As some of you will have seen this week, MEPs in the European Parliament have voted in support of backloading 900 million EU Emissions Trading Scheme (ETS) allowances to the back end of this decade.
This is a positive and important step for strengthening the EU ETS, however in isolation it does not give a significant enough boost to low carbon investors over the long term. The EU ETS needs reform. Without it investments in low carbon generation, fuel switching and energy efficiency will continue will need supported by additional policy mechanisms and the required carbon abatement that we need to undertake as a society will be squeezed to later on in the century.
I was in Brussels last week speaking at a roundtable of interested parties and policymakers. I have come back more optimistic about the future of the EU ETS than when I went as I saw genuine effort and support for reforming the EU ETS to perform the twin roles of capping the emissions we can emit as a society, and providing a robust carbon price signal for investors. There are different opinions about what reform of the ETS should include, but hopefully the European Commission can bring forward proposals for all stakeholders to coalesce around.
Any reforms to the ETS must rectify a fundamental flaw within the design of the ETS - there is no link between the supply and the demand of allowances. As a result, as the European economy has collapsed in recent years and demand for allowances has dropped away, the supply has not. This has flooded the market with surplus allowances, which has in turn caused the carbon price to bottom out.
Without this link, the ETS price will remain volatile, exposing the market to increased risk and expectation of political interventions. The carbon price will then continue to be driven by political noises rather than the economic need to decarbonise – as it is now.

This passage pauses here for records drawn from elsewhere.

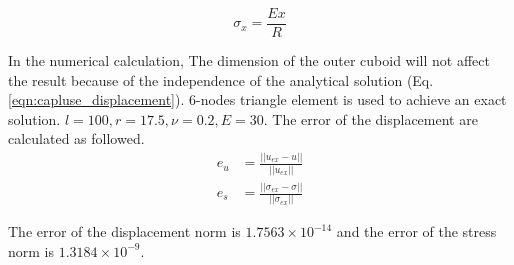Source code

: \begin{equation}
  \sigma_x = \frac{Ex}{R}
  \label{eqn:caplus_stress}
\end{equation}

In the numerical calculation, The dimension of the outer cuboid will not affect the result because of the independence of the analytical solution (Eq.\ref{eqn:capluse_displacement}). 6-nodes triangle element is used to achieve an exact solution. $l=100,r=17.5,\nu=0.2,E=30$. The error of the displacement are calculated as followed.
\begin{subequations}
\begin{align}
e_u &= \frac{||u_{ex} - u||}{||u_{ex}||}\\
e_s &= \frac{||\sigma_{ex} - \sigma||}{||\sigma_{ex}||}
\end{align}
\end{subequations}

The error of the displacement norm is $1.7563\times 10^{-14}$ and the error of the stress norm is $1.3184\times 10^{-9}$.
\pagebreak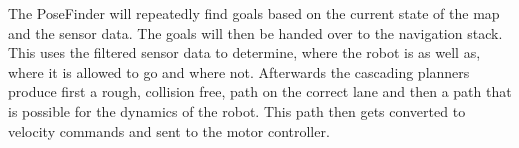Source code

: The PoseFinder will repeatedly find goals based on the current state of the map and the sensor data. The goals will then be handed over to the navigation stack. This uses the filtered sensor data to determine, where the robot is as well as, where it is allowed to go and where not. Afterwards the cascading planners produce first a rough, collision free, path on the correct lane and then a path that is possible for the dynamics of the robot. This path then gets converted to velocity commands and sent to the motor controller.\\




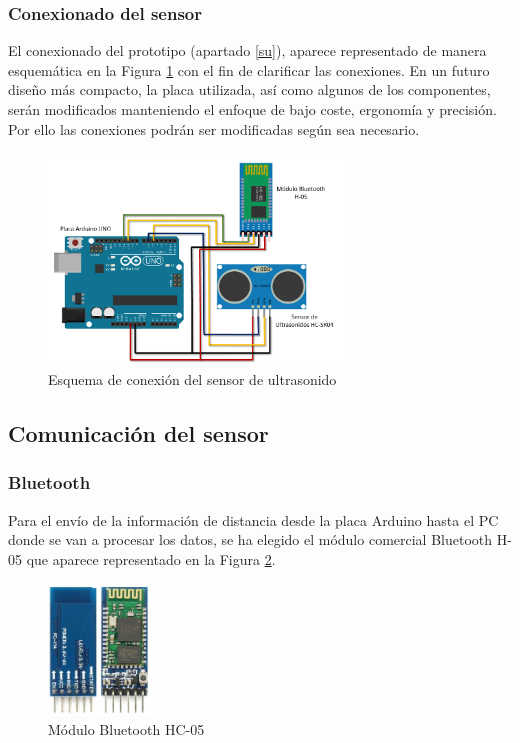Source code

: 	\subsubsection{Conexionado del sensor}
		El conexionado del prototipo (apartado \ref{su}), aparece representado de manera esquemática en la Figura \ref{fig:conexionado} con el fin de clarificar las conexiones. En un futuro diseño más compacto, la placa utilizada, así como algunos de los componentes, serán modificados manteniendo el enfoque de bajo coste, ergonomía y precisión. Por ello las conexiones podrán ser modificadas según sea necesario.
		
		 
		\begin{figure}[H]
			\centering
			\includegraphics[width=0.7\textwidth]{./graphics/conexionado}
			\caption{Esquema de conexión del sensor de ultrasonido} \label{fig:conexionado}
		\end{figure}
		
	\subsection{Comunicación del sensor}
	
		\subsubsection{Bluetooth}
		
		Para el envío de la información de distancia desde la placa Arduino hasta el PC donde se van a procesar los datos, se ha elegido el módulo comercial Bluetooth H-05 que aparece representado en la Figura \ref{fig:bluetooth}.
		
	
			 \begin{figure}[H]
			 	\centering
			 	\includegraphics[width=0.25\textwidth]{./graphics/bluetooth}
			 	\caption{Módulo Bluetooth HC-05} \label{fig:bluetooth}
			 \end{figure}
			 
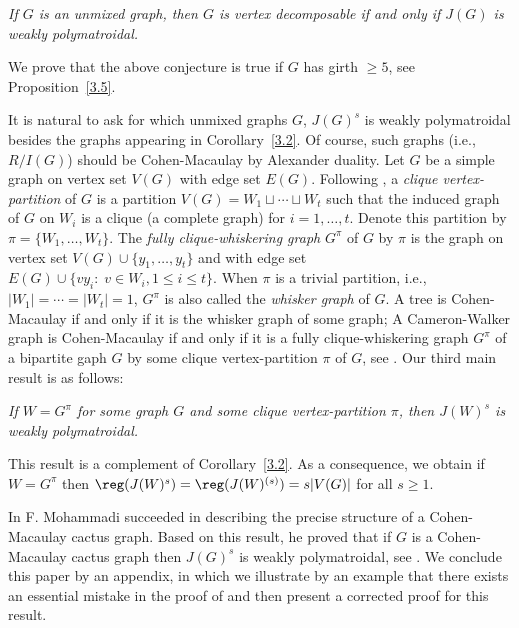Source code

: \documentclass[12pt]{amsart}
\let\:=\colon
\begin{document}
 \vspace{1.5mm}
    {\it If $G$ is an unmixed graph, then $G$ is vertex decomposable if and only if $J(G)$ is weakly polymatroidal.}
   \vspace{1mm}


  We  prove that  the above conjecture is true if $G$ has girth $\geq 5$, see Proposition~\ref{3.5}.
\vspace{0.1mm}

  It is natural to ask  for which unmixed graphs $G$,  $J(G)^{s}$  is  weakly polymatroidal  besides the graphs appearing in Corollary~\ref{3.2}. Of course, such  graphs (i.e., $R/I(G)$) should be Cohen-Macaulay by Alexander duality.     Let $G$ be a simple graph on vertex set $V(G)$ with edge set $E(G)$. Following \cite{CN}, a {\it clique vertex-partition} of $G$ is a partition $V(G)=W_1\sqcup \cdots \sqcup W_t$ such that the induced graph of $G$ on $W_i$ is a clique (a complete graph) for $i=1,\ldots,t$.   Denote this partition by $\pi=\{W_1, \ldots,W_t\}$. The {\it fully clique-whiskering graph} $G^{\pi}$ of $G$ by $\pi$  is the graph   on  vertex set $V(G)\cup\{y_1,\ldots, y_t\}$ and with edge set $E(G)\cup\{vy_i \:\; v\in W_i, 1\leq i\leq t\}$. When $\pi$ is a trivial partition, i.e., $|W_1|=\cdots=|W_t|=1$, $G^{\pi}$ is also called the {\it whisker graph} of $G$. A tree is Cohen-Macaulay if and only if it is the whisker graph of some graph;  A Cameron-Walker graph is  Cohen-Macaulay if and only if it is a fully clique-whiskering graph $G^{\pi}$ of a bipartite gaph $G$ by some clique vertex-partition $\pi$ of $G$,  see \cite[Theorem 1.3]{HHKO}. Our third main result is as follows:



 \vspace{1mm}
  {\it If $W=G^{\pi}$ for some graph $G$ and some clique vertex-partition $\pi$, then   $J(W)^s$ is weakly polymatroidal.}
  \vspace{1mm}

 This result is a complement of Corollary~\ref{3.2}.   As a consequence, we obtain if $W=G^{\pi}$  then $\reg(J(W)^s)=\reg(J(W)^{(s)})=s|V(G)|$ for all $s\geq 1$.
 \vspace{1mm}

In \cite{M}  F. Mohammadi succeeded in describing  the precise structure of a Cohen-Macaulay cactus graph.  Based on this result, he proved that if $G$ is a Cohen-Macaulay  cactus graph then  $J(G)^s$ is weakly polymatroidal, see \cite[Theorem 4.3]{M}.
  We conclude this paper by an appendix, in which we  illustrate by an example that there exists an essential mistake in the proof of \cite[Theorem 4.3]{M} and then present a corrected proof for this result.
\vspace{1mm}
\end{document}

To ensure that there is real structural reform, we view that backloading is just the first step of four to a functioning EU ETS. To describe our four steps, I’ll use a simple household plumbing analogy; backloading has only reduced the flow of water – it hasn’t mopped up the spillage or crucially, fixed the leak. Therefore whilst it’s an important first step, it doesn’t stop your carpets getting wet in the future.

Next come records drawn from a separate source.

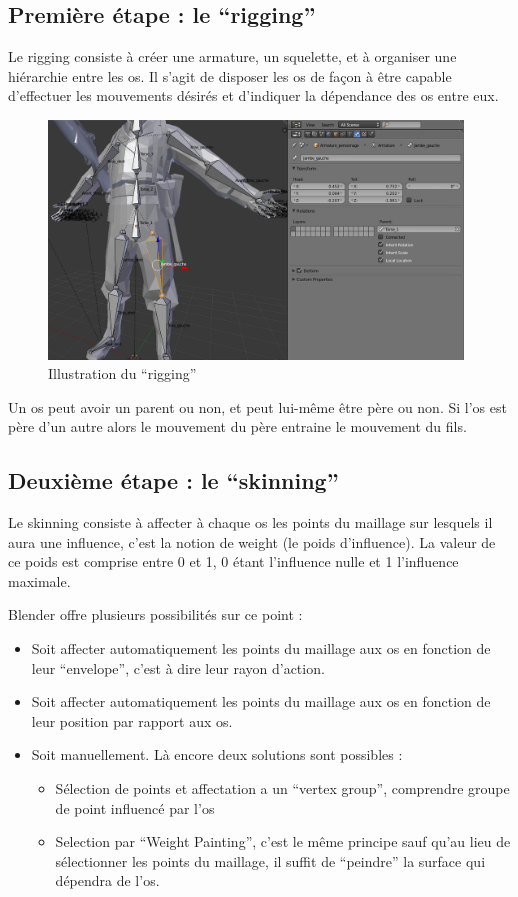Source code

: \documentclass[11pt]{report}
\begin{document}
\subsection{Première étape : le ``rigging''}

Le rigging consiste à créer une armature, un squelette, et à organiser une hiérarchie entre les os.
Il s’agit de disposer les os de façon à être capable d’effectuer les mouvements désirés et d’indiquer la dépendance des os entre eux.

\begin{figure}[htbp]
\centering
\includegraphics[width=11cm]{rigging.png}
\caption{Illustration du ``rigging''}
\end{figure}

Un os peut avoir un parent ou non, et peut lui-même être père ou non. Si l’os est père d’un autre alors le mouvement du père entraine le mouvement du fils.

\subsection{Deuxième étape : le ``skinning''}

Le skinning consiste à affecter à chaque os les points du maillage sur lesquels il aura une influence, c’est la notion de weight (le poids d’influence). La valeur de ce poids est comprise entre 0 et 1, 0 étant l’influence nulle et 1 l’influence maximale.

Blender offre plusieurs possibilités sur ce point :

\begin{itemize}
\item Soit affecter automatiquement les points du maillage aux os en  fonction de leur ``envelope'', c’est à dire leur rayon d’action.
\item Soit affecter automatiquement les points du maillage aux os en  fonction de leur position par rapport aux os.
\item Soit manuellement. Là encore deux solutions sont possibles :
\begin{itemize}
	\item Sélection de points et affectation a un ``vertex group'', comprendre groupe de point influencé par l’os
	\item Selection par ``Weight Painting'', c’est le même principe sauf qu’au lieu de sélectionner les points du maillage, il suffit de ``peindre'' la surface qui dépendra de l’os.
\end{itemize}
\end{itemize}
\end{document}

The second step is to fix the fundamental flaw that I outlined above, by linking the supply and demand of allowances in the form of a Supply Adjustment Mechanism or a SAM (which I also blogged about previously). We’re pleased to hear the Commission is coming forward with proposals in the New Year. However, there are a number of details around the SAM and we have expanded them in more detail in the following discussion paper. On a SAM design, the key question for us is how you release allowances from the reserve so that market participants don’t treat the reserve as an extension of the market and price it in, ensuring that the reserve is exactly that – a reserve.
The third step is to correct an obvious flaw by lining up the linear reduction factor, or the annual rate at which the ETS cap tightens, to the expected 2030 and 2050 targets. Once the carbon target is set within the 2030 Climate and Energy Package, it’s a no brainer to align the linear reduction factor to the agreed targets.
Once you have fixed the structural problems (or the leak in this analogy), you need to clean up the mess in the fourth step – dealing with the surplus allowances. This will be much of the focus of the debate in Brussels. There are two realistic options here: cancelling allowances; or putting surplus allowances in a strategic reserve once you’ve set up your SAM. The additional third option, to do nothing, will leave the surplus hanging over the market, depressing the EU ETS price into the next decade. I don’t see this as a viable option if you want the ETS to incentivise carbon abatement in the next decade.
However, as I said before, I’m optimistic that with the clear majority support for the backloading we saw in the European Parliament vote this week, the Commission can feel emboldened to bring forward real structural reform for the EU ETS. So to summarise if I was the Commission President I would:
Step 1) Get backloading through – all but confirmed
Step 2) Align EU ETS linear reduction factor to 2030 and 2050 targets
Step 3) Introduce a Supply Adjustment Mechanism (or SAM)
Step 4) Deal with the surplus
Simplistically, my take away message for European policymakers and legislators would be: thanks for turning the tap off, now fix the leak and get the mop out.